In schools today, teachers must teach to the median—or, in many cases, to the lowest common denominator. Students must learn on a schedule and from a curriculum taking no account of their capabilities or preferences; some students may take twice as long to learn differential calculus but half as long to learn Spanish irregular verbs. The root issue is that the default units of education—the classroom, the class, the school year, the period, the semester, the quarter—are all arbitrary distinctions dating back to the earliest days of industrialized education.

My future school is the backyard of my house, and my classroom is a digital tutor with a virtual-reality headset. My avatar instructor is Clifford; my educational coach, Rachel. I am learning geometry via a videogame that teaches how the Egyptian pyramids were constructed. Knowing that I love the pyramids, the A.I. algorithms that guide my avatars deduced that pyramids would be an effective way to engage me in core topics in this critical field of mathematical knowledge.

Clifford has been with me for several years. He knows how I learn, what I like, and what turns me off. He speaks in a British accent that, when I created my avatar profile, I chose because I liked the sound of it. Clifford is always on duty, a button-push away. He doesn’t need vacations, bathroom breaks, or lesson-preparation time. And he is more in tune with what is going on inside my mind and with my feelings than any teacher ever was in my actual youth. That’s because he has access to almost unlimited amounts of information about me and the world. He can use the powerful sensors in and around me (in my contact lenses, in my iPhone, embedded in the walls, and woven into my clothing) to gain intimate, highly useful knowledge about my physical state.
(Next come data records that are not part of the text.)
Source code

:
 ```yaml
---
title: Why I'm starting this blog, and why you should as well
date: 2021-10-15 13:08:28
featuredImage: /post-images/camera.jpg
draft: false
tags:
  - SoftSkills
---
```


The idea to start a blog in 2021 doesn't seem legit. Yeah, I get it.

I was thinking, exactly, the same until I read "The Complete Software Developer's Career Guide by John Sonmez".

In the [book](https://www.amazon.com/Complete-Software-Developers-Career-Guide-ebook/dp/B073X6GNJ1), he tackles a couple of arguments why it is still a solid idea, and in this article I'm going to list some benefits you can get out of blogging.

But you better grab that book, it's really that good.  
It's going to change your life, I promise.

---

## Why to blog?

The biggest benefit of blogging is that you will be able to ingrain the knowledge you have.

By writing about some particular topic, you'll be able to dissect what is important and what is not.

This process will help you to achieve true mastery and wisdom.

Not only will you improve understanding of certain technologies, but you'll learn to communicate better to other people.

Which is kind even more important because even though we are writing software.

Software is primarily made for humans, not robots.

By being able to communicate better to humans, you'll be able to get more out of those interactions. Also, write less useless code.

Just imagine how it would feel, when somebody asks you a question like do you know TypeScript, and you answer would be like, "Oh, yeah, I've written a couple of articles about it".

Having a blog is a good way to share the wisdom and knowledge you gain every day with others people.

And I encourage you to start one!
For example, Clifford recognizes when I am tired, by noticing differences in the dilation of my pupils and color differences in my skin that indicate lower oxygenation of my blood. He also notices when I get excited about things, by watching my eye movements closely and sensing my pulse rate. Clifford’s vision is far better than any human’s eyesight. He can interpret the subtle changes in my tone of voice that indicate whether I am understanding subject matter well or grasping at straws. He also learns to match my physical reactions to lessons with actual outcomes, in a constant feedback loop that leads him to improve over time as my teacher.
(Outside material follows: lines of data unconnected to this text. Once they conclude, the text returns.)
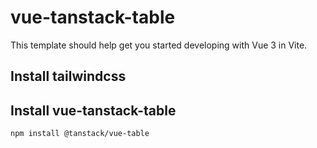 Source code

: # vue-tanstack-table

This template should help get you started developing with Vue 3 in Vite.

## Install tailwindcss

## Install vue-tanstack-table

```sh
npm install @tanstack/vue-table
```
When I am sleepy, Clifford may suggest that I take a quick nap or go shoot hoops for fifteen minutes. When I am confused, he recognizes my lack of comprehension and doubles back to review the lesson with me, or he changes the exercises that I am working on in my tablet, to try engaging a different learning style. Sometimes it is videos; at other times, games or books; at other times, holographic worlds. Clifford communicates closely with Rachel for my geometry class. He is not in a hurry. There is no bell, no duration of a period. Clifford doesn’t have to worry about whether my classmates are bored or sleepy, because he has only me to teach.
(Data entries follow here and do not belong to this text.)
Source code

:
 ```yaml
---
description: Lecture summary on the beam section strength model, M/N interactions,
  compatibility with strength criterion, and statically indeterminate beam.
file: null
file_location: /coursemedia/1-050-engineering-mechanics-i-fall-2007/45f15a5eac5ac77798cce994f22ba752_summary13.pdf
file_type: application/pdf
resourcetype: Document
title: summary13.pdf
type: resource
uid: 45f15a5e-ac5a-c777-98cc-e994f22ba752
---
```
Rachel is a human being. She’s my coach. She never lectures, or scrawls facts or equations on a blackboard. She is there to listen and help. Rachel asks me questions to help steer my thinking in the right direction. She recommends reading and exercises to me, answers my questions, and teaches me how to work best with other children. She is charged with making sure that her students learn what they need, and she helps guide us in ways in which Clifford cannot. She also helps with the physical side of projects, things I make out of real materials rather than in my mind and in a machine. With Clifford as teacher and Rachel as coach, I don’t even realize that what I am doing is learning. It feels like building cool stuff, playing video games, and living through history.

When Clifford found out that I love the Egyptian pyramids, for instance, he devised a lesson plan that used the pyramids to cover the geometry of different types of triangles, and the mathematics behind those ancient structures. We start with a guided virtual-reality (VR) tour of the pyramids, with augmented-reality overlays to connect the abstract geometry to the physical world. In this way, I can solve geometric problems that use rooms and facades of the pyramids to illustrate them. I feel that I am in the middle of history and following the minds of the Egyptian builders, the geniuses who planned and constructed these massive timeless monuments.

I take a lunch break, and then it’s time for group fieldwork. Two of my friends from the neighborhood come over, or I go to their house. Clifford posts a holographic specification for building a pyramid with tongue depressors. We sketch out the design on our tablets, doing the mathematics and planning its construction. Once our plans are set, our little group spends the next two hours painstakingly building the structure. The small pyramid comes to life before our eyes, a bridge to the greatness of Egypt.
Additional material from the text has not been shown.